China has again overtaken the US to become Germany’s top trading partner, thanks to a rise in imports to Germany in the first three quarters of 2025.
This comes amid tariff tensions with both countries, albeit with Donald Trump’s trade policies probably getting the most attention, and as German exports to both the core markets falter. Car sales suffered in particular.
What were the core figures?
The government’s statistics office, Destatis, published corrected data on Wednesday showing a total trade volume with China of €185.9 billion (roughly $215 billion) between January and September. That’s an increase of 0.6% compared to the same period last year.
Meanwhile, trade with the US was down 3.9% compared to the first nine months of 2024, standing at €184.7 billion.
China had usurped the US as Germany’s largest trade partner in 2016 and then stayed there consistently, until it lost the top spot last year.
Imports to Germany from both countries rose, by 2.8% in the case of the US but by 8.5% from China.
Meanwhile, the value of German exports fell in both directions, down 12.3% to China and down 7.8% to the US.
But the US remains a more lucrative export market for Germany overall, with sales worth €112.7 billion compared to €61.4 billion — meaning Germany still has a trade surplus with the US and a trade deficit with China.
Indeed, the second most prolific importer of products to Germany is not the US, but the neighboring Netherlands, with just a slight edge over the US in third.
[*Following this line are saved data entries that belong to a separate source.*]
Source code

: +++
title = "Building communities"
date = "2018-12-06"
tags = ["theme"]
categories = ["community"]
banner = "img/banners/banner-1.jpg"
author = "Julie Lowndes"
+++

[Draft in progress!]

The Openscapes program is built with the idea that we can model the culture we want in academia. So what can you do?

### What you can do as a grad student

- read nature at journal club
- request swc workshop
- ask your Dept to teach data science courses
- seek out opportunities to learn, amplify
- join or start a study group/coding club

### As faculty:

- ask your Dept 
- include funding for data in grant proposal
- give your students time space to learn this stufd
Further signs of car trade collapse
Exports of German cars and car parts fell much more sharply, amid tariff disputes with both countries and as China’s fast-growing car industry continues to deal with more and more of its high-end domestic demand itself, at the expense of manufacturers all over the world.
Sales to the US dipped by €3.6 billion, or 13.9%, amid the introduction of higher 15% tariffs for imports from the EU, and after a brief period where the tariffs rose from less than 3% to roughly 27.5% in the first half of the year after Trump’s return.
Meanwhile, sales to China dipped by €6.1 billion, or 35.9%. This comes as the EU and China wrangle over the high tariffs put on Chinese electric vehicle sales in Europe.